Midsummer is the time for sunshine, swimming, and spending quality time poring over (and falling into) our richest picture books, which is just one reason why we’re so excited to have the UK-based author and illustrator William Grill (Shackleton’s Journey, The Wolves of Currumpaw) as Literati‘s featured illustrator for July.
Both of William’s books pulled us in immediately with their lively colored pencil illustrations and the thrilling true stories they tell, from the frosty tundra of the Antarctic to the sun-baked plains of New Mexico. We asked him about his art, his awards, his research, and what he’s working on next.
Your first book, Shackleton’s Journey, was published just three years ago in 2014 and saw immediate and enthusiastic acclaim. What was that experience like for you as a first-time published author and illustrator?
It was very exciting and felt quite surreal, I had never expected to get a book published soon after graduating, and for it to be well received too was amazing.
In 2015, at age 25, you were the youngest recipient of the CILIP Kate Greenaway Medal in 50 years. To what do you credit your success at such a young age and so early in your career?
A lot of it is down to luck, being in the right place at the right time. By that I mean there has been some growth in children’s non-fiction, especially by illustrators who don’t usually specialize in children’s books. Also, my tutor at university encouraged me to enter a dummy book into a graduate design show, if it wasn’t for her persuasion then I might have never have got a book offer!
Do you have any advice you’d like to pass on to young artists who aspire to create books?
Tune in to your interests, keep a sketchbook and use it everyday, also try not to worry what other people are doing.
Your style is unique and striking, as well as consistent in the two books you’ve published so far. What has the process of finding your illustration style been like? How are you seeing it evolve as you continue to work?
Everyone works hard to find their “style” or “voice” at university, you want your work to be recognizable, consistent and unique, however it’s something that you continually work on and try to evolve. For me this came about inadvertently through using sketchbooks… I used to spend some time on paintings and was always frustrated that my colour pencil sketches where freer and livelier than my final artworks. So tried to use coloured pencils for my final artworks and draw as if I was just doing a sketch. Funnily enough now though I have started to play with paints again, hopefully keeping up the energy and confidence that I have when I draw!

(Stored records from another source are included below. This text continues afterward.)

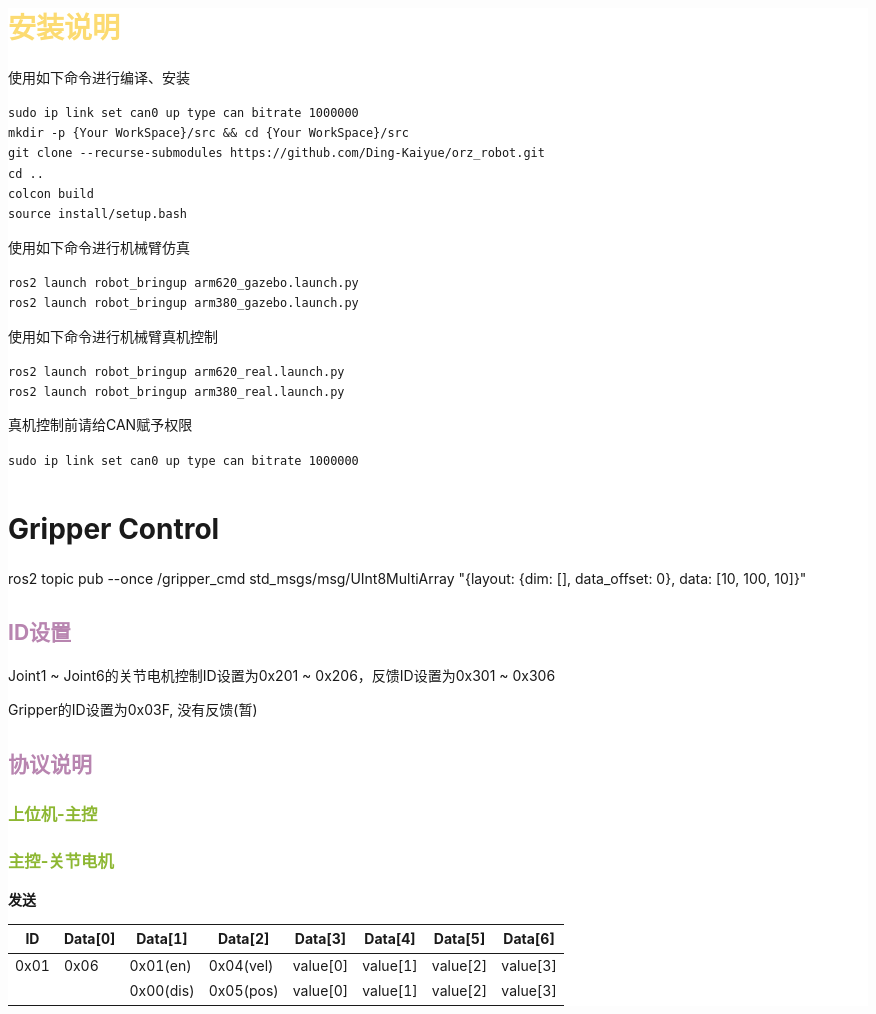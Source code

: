 # <span style="color:#FCDB72;">安装说明</span>
使用如下命令进行编译、安装
```
sudo ip link set can0 up type can bitrate 1000000
mkdir -p {Your WorkSpace}/src && cd {Your WorkSpace}/src
git clone --recurse-submodules https://github.com/Ding-Kaiyue/orz_robot.git
cd ..
colcon build
source install/setup.bash
```
使用如下命令进行机械臂仿真
```
ros2 launch robot_bringup arm620_gazebo.launch.py
ros2 launch robot_bringup arm380_gazebo.launch.py
```
使用如下命令进行机械臂真机控制
```
ros2 launch robot_bringup arm620_real.launch.py
ros2 launch robot_bringup arm380_real.launch.py
```
真机控制前请给CAN赋予权限
```
sudo ip link set can0 up type can bitrate 1000000
```



# Gripper Control
ros2 topic pub --once /gripper_cmd std_msgs/msg/UInt8MultiArray "{layout: {dim: [], data_offset: 0}, data: [10, 100, 10]}"

## <span style="color:#B885B0;">ID设置</span>
Joint1 ~ Joint6的关节电机控制ID设置为0x201 ~ 0x206，反馈ID设置为0x301 ~ 0x306

Gripper的ID设置为0x03F, 没有反馈(暂)

## <span style="color:#B885B0;">协议说明</span>
### <span id="protocol-description1" style="color:#8DB732;">上位机-主控</span>

### <span id="protocol-description2" style="color:#8DB732;">主控-关节电机</span>
**发送**

| ID | Data[0] | Data[1] | Data[2] | Data[3] | Data[4] | Data[5] | Data[6] | 
|----|---------|---------|---------|---------|---------|---------|---------|
|0x01|  0x06   | 0x01(en)|0x04(vel)| value[0]| value[1]| value[2]| value[3]|
|    |         |0x00(dis)|0x05(pos)| value[0]| value[1]| value[2]| value[3]|
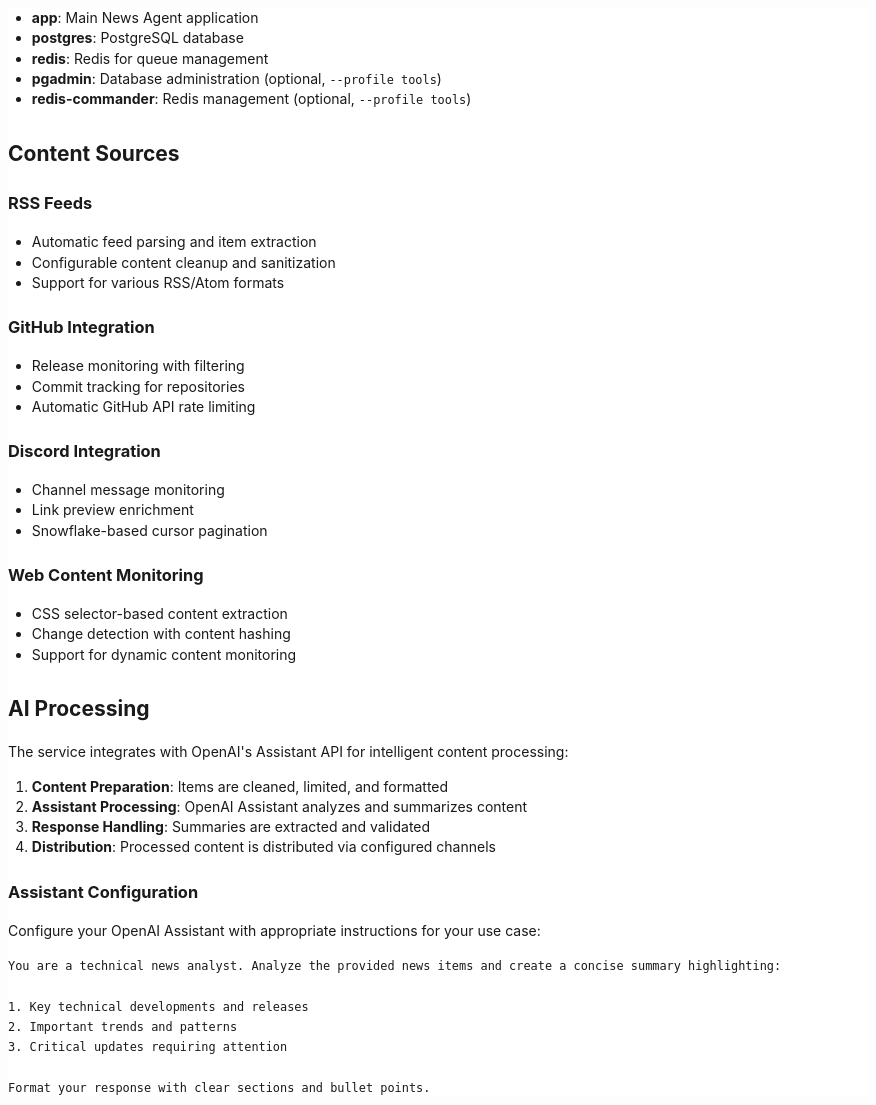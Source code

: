 - **app**: Main News Agent application
- **postgres**: PostgreSQL database
- **redis**: Redis for queue management
- **pgadmin**: Database administration (optional, `--profile tools`)
- **redis-commander**: Redis management (optional, `--profile tools`)

## Content Sources

### RSS Feeds
- Automatic feed parsing and item extraction
- Configurable content cleanup and sanitization
- Support for various RSS/Atom formats

### GitHub Integration
- Release monitoring with filtering
- Commit tracking for repositories
- Automatic GitHub API rate limiting

### Discord Integration
- Channel message monitoring
- Link preview enrichment
- Snowflake-based cursor pagination

### Web Content Monitoring
- CSS selector-based content extraction
- Change detection with content hashing
- Support for dynamic content monitoring

## AI Processing

The service integrates with OpenAI's Assistant API for intelligent content processing:

1. **Content Preparation**: Items are cleaned, limited, and formatted
2. **Assistant Processing**: OpenAI Assistant analyzes and summarizes content
3. **Response Handling**: Summaries are extracted and validated
4. **Distribution**: Processed content is distributed via configured channels

### Assistant Configuration

Configure your OpenAI Assistant with appropriate instructions for your use case:

```
You are a technical news analyst. Analyze the provided news items and create a concise summary highlighting:

1. Key technical developments and releases
2. Important trends and patterns
3. Critical updates requiring attention

Format your response with clear sections and bullet points.
```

You’ve mentioned before that you had the opportunity to teach a weekly art class for kids. What was your favorite part of teaching?
I used to run an art class at a local school, unfortunately I haven’t had the time to keep it up, but I still visit schools and universities on a fairly regular basis running art workshops or giving talks. I think it’s always good to stop what you’re doing for a while and invest your time in other people, it’s very rewarding seeing children or adults find enjoyment and expression through drawing. Young children in particular can be quite inspiring to me as they are often refreshingly impulsive and natural at making images, something which is easily lost while sitting down behind a desk.
What appeals to you about narrative nonfiction? Is there a common thread between the stories you’ve chosen to tell?
Stories that pit man against nature have always had an interest to me, they say that a journey out is a journey in and I think that’s true. I like the vastness and otherworldly stage they’re both set in, the animals they encounter and the struggles they face. Another common thread to them is that they both feel quite mythic to me, there’s something eternal and timeless about them. Neither achieved quite what they set out to do but both were profoundly changed by their experiences. Narrative nonfiction is really a genre I fell into, but it’s become clear to me there out countless incredible lives that existed and tales that took place, the fact that they’re real adds a certain weight to it.
What’s your favorite bit of information you’ve learned in your nonfiction research that didn’t make it in?
Probably the fact that none of Shackleton’s expeditions were successful. It sounds mean but I think it highlights the resilience of the spirit he possessed and the fact that just because you might fail, it doesn’t make you a failure.
What were your favorite picture books as a kid, and why?
Books by Richard Scarry like ‘What do people do all day?’, because it made me think outside myself and really wonder, I also loved the business and playful nature of his artworks. As I was approaching the end of primary school I started to really enjoy Shaun Tan’s books, there’s layers of sophistication to his work and a unique otherworldly universe he creates which I found captivating. Lastly I used to like looking at atlases, art books, information books about animals etc, the words didn’t matter too much, anything full of pretty pictures and information displayed visually I found interesting.
What do you have coming out next?
I’m currently working on new ideas for my own book, however I collaborated on a book with Candlewick Press which should be out this year.
If you could join any historical expedition, which would it be?
It would have to be the Apollo 11 moon landing.